▶ _Work item_:
Scan the records below. Report the number of lines containing the word "class", and nothing more.

Pictures paired with source code:
--- START ---
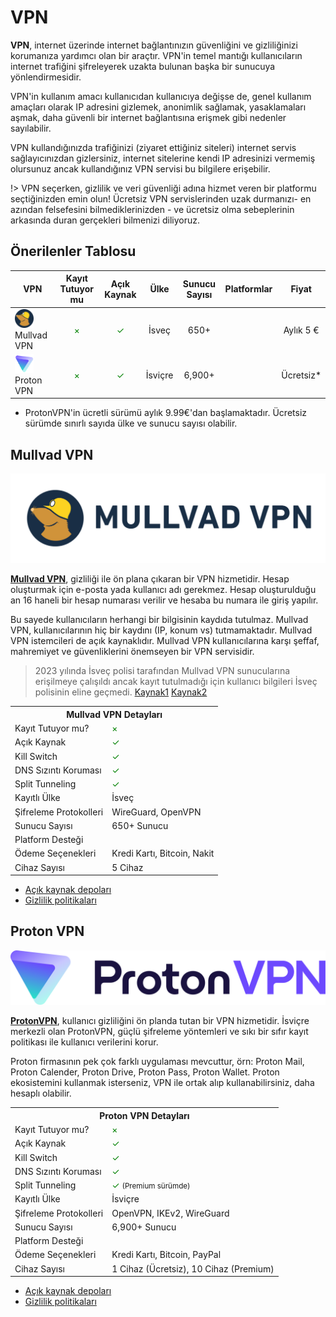 <!-- NOTLAR 
 - Bu içerik halihazırda yazılmıştır. İçerik içinde ekleme yapma yada düzeltme yapma ihtiyacı yoksa değişiklik yapmanız önerilmez. Uygulama önerilerine ekleme yapmak isterseniz, eklenen diğer uygulamaların kalitesinde olmasına özen gösteriniz.
 - Bu içeriğe eklenmesi gereken şeyler olduğu düşünülmektedir. https://github.com/GuvendeKal/guvendekal.org/issues/28 buradan bakabilirsiniz.
 - Tablo eklemeyi unutmayın 
 - Uygun görseller eklemeyi unutmayın.
 - İçerik kuralları ve ekleme yapmak sayfalarını ziyaret edebilirsiniz -->

# VPN

**VPN**, internet üzerinde internet bağlantınızın güvenliğini ve gizliliğinizi korumanıza yardımcı olan bir araçtır. VPN'in temel mantığı kullanıcıların internet trafiğini şifreleyerek uzakta bulunan başka bir sunucuya yönlendirmesidir.

VPN'in kullanım amacı kullanıcıdan kullanıcıya değişse de, genel kullanım amaçları olarak IP adresini gizlemek, anonimlik sağlamak, yasaklamaları aşmak, daha güvenli bir internet bağlantısına erişmek gibi nedenler sayılabilir.

VPN kullandığınızda trafiğinizi (ziyaret ettiğiniz siteleri) internet servis sağlayıcınızdan gizlersiniz, internet sitelerine kendi IP adresinizi vermemiş olursunuz ancak kullandığınız VPN servisi bu bilgilere erişebilir.

!> VPN seçerken, gizlilik ve veri güvenliği adına hizmet veren bir platformu seçtiğinizden emin olun! Ücretsiz VPN servislerinden uzak durmanızı- en azından felsefesini bilmediklerinizden - ve ücretsiz olma sebeplerinin arkasında duran gerçekleri bilmenizi diliyoruz.

## Önerilenler Tablosu

| VPN            | Kayıt Tutuyor mu | Açık Kaynak | Ülke        | Sunucu Sayısı | Platformlar                                        | Fiyat         |
|----------------|:---------------:|:-----------:|:-----------:|:-------------:|:--------------------------------------------------------:|:-------------:|
| <span style="display: inline-block; vertical-align: middle;"><img src="docs/images/mullvadvpn-icon.png" alt="Mullvad" style="width: 30px; height: 30px;"> </span> <span style="display: inline-block; vertical-align: middle;"> Mullvad VPN    | <span style="color: green;">×</span>           | <span style="color: green;">✓</span>       | İsveç       | 650+          | <i class="fa-brands fa-windows"></i> <i class="fa-brands fa-apple"></i> <i class="fa-brands fa-linux"></i> <i class="fa-brands fa-android"></i> <i class="fa-brands fa-app-store-ios"></i>                     | Aylık 5 €    |
| <span style="display: inline-block; vertical-align: middle;"><img src="docs/images/protonvpn-icon.png" alt="Proton" style="width: 30px; height: 30px;"> </span> <span style="display: inline-block; vertical-align: middle;"> Proton VPN     | <span style="color: green;">×</span>           | <span style="color: green;">✓</span>       | İsviçre     | 6,900+        | <i class="fa-brands fa-windows"></i> <i class="fa-brands fa-apple"></i> <i class="fa-brands fa-linux"></i> <i class="fa-brands fa-android"></i> <i class="fa-brands fa-app-store-ios"></i>                     | Ücretsiz*     |

* ProtonVPN'in ücretli sürümü aylık 9.99€'dan başlamaktadır. Ücretsiz sürümde sınırlı sayıda ülke ve sunucu sayısı olabilir.

## Mullvad VPN

![mullvad](images/mullvad.png)


[**Mullvad VPN**](https://mullvad.net/en), gizliliği ile ön plana çıkaran bir VPN hizmetidir. Hesap oluşturmak için e-posta yada kullanıcı adı gerekmez. Hesap oluşturulduğu an 16 haneli bir hesap numarası verilir ve hesaba bu numara ile giriş yapılır. 

Bu sayede kullanıcıların herhangi bir bilgisinin kaydıda tutulmaz. Mullvad VPN, kullanıcılarının hiç bir kaydını (IP, konum vs) tutmamaktadır. Mullvad VPN istemcileri de açık kaynaklıdır. Mullvad VPN kullanıcılarına karşı şeffaf, mahremiyet ve güvenliklerini önemseyen bir VPN servisidir.

> 2023 yılında İsveç polisi tarafından Mullvad VPN sunucularına erişilmeye çalışıldı ancak kayıt tutulmadığı için kullanıcı bilgileri İsveç polisinin eline geçmedi. [Kaynak1](https://www.pcmag.com/news/mullvad-vpn-hit-with-search-warrant-in-attempted-police-raid) [Kaynak2](https://www.theverge.com/2023/4/21/23692580/mullvad-vpn-raid-sweden-police)

<table>
  <tr>
    <th colspan="2">Mullvad VPN Detayları</th>
  </tr>
  <tr>
    <td>Kayıt Tutuyor mu?</td>
    <td><span style="color: green;">×</span></td>
  <tr>
    <td>Açık Kaynak</td>
    <td><span style="color: green;">✓</span></td>
  </tr>
    <tr>
    <td>Kill Switch</td>
    <td><span style="color: green;">✓</span></td>
  </tr>
  <tr>
    <td>DNS Sızıntı Koruması</td>
    <td><span style="color: green;">✓</span></td>
  </tr>
  <tr>
    <td>Split Tunneling</td>
    <td><span style="color: green;">✓</span></td>
  </tr>
    </tr>
  <tr>
    <td>Kayıtlı Ülke</td>
    <td>İsveç</td>
  </tr>
  <tr>
    <td>Şifreleme Protokolleri</td>
    <td>WireGuard, OpenVPN</td>
  </tr>
  <tr>
    <td>Sunucu Sayısı</td>
    <td>650+ Sunucu</td>
  </tr>
  <tr>
    <td>Platform Desteği</td>
    <td><i class="fa-brands fa-windows"></i> <i class="fa-brands fa-apple"></i> <i class="fa-brands fa-linux"></i> <i class="fa-brands fa-android"></i> <i class="fa-brands fa-app-store-ios"></i> </td>
  </tr>
  <tr>
    <td>Ödeme Seçenekleri</td>
    <td>Kredi Kartı, Bitcoin, Nakit</td>
  </tr>
  <tr>
    <td>Cihaz Sayısı</td>
    <td>5 Cihaz</td>
  </tr>
</table>

* [Açık kaynak depoları](https://github.com/mullvad/mullvadvpn-app)
* [Gizlilik politikaları](https://mullvad.net/en/help/privacy-policy)


## Proton VPN

![proton](images/proton.png)

[**ProtonVPN**](https://protonvpn.com/), kullanıcı gizliliğini ön planda tutan bir VPN hizmetidir. İsviçre merkezli olan ProtonVPN, güçlü şifreleme yöntemleri ve sıkı bir sıfır kayıt politikası ile kullanıcı verilerini korur.

Proton firmasının pek çok farklı uygulaması mevcuttur, örn: Proton Mail, Proton Calender, Proton Drive, Proton Pass, Proton Wallet. Proton ekosistemini kullanmak isterseniz, VPN ile ortak alıp kullanabilirsiniz, daha hesaplı olabilir.

<table>
  <tr>
    <th colspan="2">Proton VPN Detayları</th>
  </tr>
  <tr>
    <td>Kayıt Tutuyor mu?</td>
    <td><span style="color: green;">×</span></td>
  </tr>
  <tr>
    <td>Açık Kaynak</td>
    <td><span style="color: green;">✓</span></td>
  </tr>
   <tr>
    <td>Kill Switch</td>
    <td><span style="color: green;">✓</span></td>
  </tr>
  <tr>
    <td>DNS Sızıntı Koruması</td>
    <td><span style="color: green;">✓</span></td>
  </tr>
  <tr>
    <td>Split Tunneling</td>
    <td><span style="color: green;">✓</span> <small>(Premium sürümde)<small></td>
  </tr>
    <tr>
    <td>Kayıtlı Ülke</td>
    <td>İsviçre</td>
  </tr>
  <tr>
    <td>Şifreleme Protokolleri</td>
    <td>OpenVPN, IKEv2, WireGuard</td>
  </tr>
  <tr>
    <td>Sunucu Sayısı</td>
    <td>6,900+ Sunucu</td>
  </tr>
  <tr>
    <td>Platform Desteği</td>
    <td><i class="fa-brands fa-windows"></i> <i class="fa-brands fa-apple"></i> <i class="fa-brands fa-linux"></i> <i class="fa-brands fa-android"></i> <i class="fa-brands fa-app-store-ios"></i> </td>
  </tr>
  <tr>
    <td>Ödeme Seçenekleri</td>
    <td>Kredi Kartı, Bitcoin, PayPal</td>
  </tr>
  <tr>
    <td>Cihaz Sayısı</td>
    <td>1 Cihaz (Ücretsiz), 10 Cihaz (Premium)</td>
  </tr>
</table>

* [Açık kaynak depoları](https://github.com/ProtonVPN)
* [Gizlilik politikaları](https://protonvpn.com/privacy-policy)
--- END ---
▶ _Reply_:
4